There's a downside, of course. There's always a downside. When everyone's capable of anything, no one's special anymore. That in itself would be just a 'moral' concern to be sneered at, perhaps with justice. But it's quite probable that such a development would elminate the possibility of genius. If everyone becomes an Einstein, that might not be a problem, but at the same time I wonder if it isn't necessary to allow for people who can think differently than everyone else, in order for evolutionary developments to happen.

Arguably for any further understanding of the world to be gained, there must be a brain that operates in a unique way and can see 'outside the box,' at least when connected to eyes. Perhaps it is one that makes use of previously-untapped paths or resources.

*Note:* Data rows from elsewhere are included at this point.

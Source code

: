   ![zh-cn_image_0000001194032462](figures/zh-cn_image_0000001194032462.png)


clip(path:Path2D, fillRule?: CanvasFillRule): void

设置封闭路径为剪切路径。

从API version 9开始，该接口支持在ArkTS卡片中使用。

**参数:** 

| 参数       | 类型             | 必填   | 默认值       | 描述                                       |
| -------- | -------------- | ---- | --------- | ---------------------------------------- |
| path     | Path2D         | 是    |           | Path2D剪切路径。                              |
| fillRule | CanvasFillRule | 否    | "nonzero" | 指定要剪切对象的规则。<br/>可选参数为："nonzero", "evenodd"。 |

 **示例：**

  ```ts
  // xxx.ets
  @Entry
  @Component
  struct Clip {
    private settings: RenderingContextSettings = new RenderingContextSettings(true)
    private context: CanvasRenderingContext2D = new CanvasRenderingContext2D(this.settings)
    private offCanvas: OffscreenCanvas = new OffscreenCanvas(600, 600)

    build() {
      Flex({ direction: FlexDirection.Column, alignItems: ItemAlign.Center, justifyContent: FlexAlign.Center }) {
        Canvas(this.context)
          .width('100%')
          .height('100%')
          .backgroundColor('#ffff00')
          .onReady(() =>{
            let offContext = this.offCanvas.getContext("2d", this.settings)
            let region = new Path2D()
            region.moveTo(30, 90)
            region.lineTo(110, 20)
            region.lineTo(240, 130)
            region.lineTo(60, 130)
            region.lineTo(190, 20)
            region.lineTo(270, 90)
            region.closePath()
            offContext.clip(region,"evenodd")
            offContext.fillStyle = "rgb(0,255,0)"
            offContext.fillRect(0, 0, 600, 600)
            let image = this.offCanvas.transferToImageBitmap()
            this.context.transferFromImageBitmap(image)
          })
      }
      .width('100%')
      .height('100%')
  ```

If everything we are can be explained physically, then as science proceeds and we find those explanations, what happens? When we understand everything about ourselves and can control our capabilities, do we achieve complete understanding of everything? Or do we screw up, and lock ourselves into believing that we get it all, when in fact we have misinterpreted something, and because of our 'mastery' we've eliminated the possibility that someone will come along and correct our mistake? Rather scary, in an amateur-science kind of way.

How did I get onto this topic by wishing I could draw better? It is likely there will be a lower concentration of metaphysics in the next posting. But I promise nothing.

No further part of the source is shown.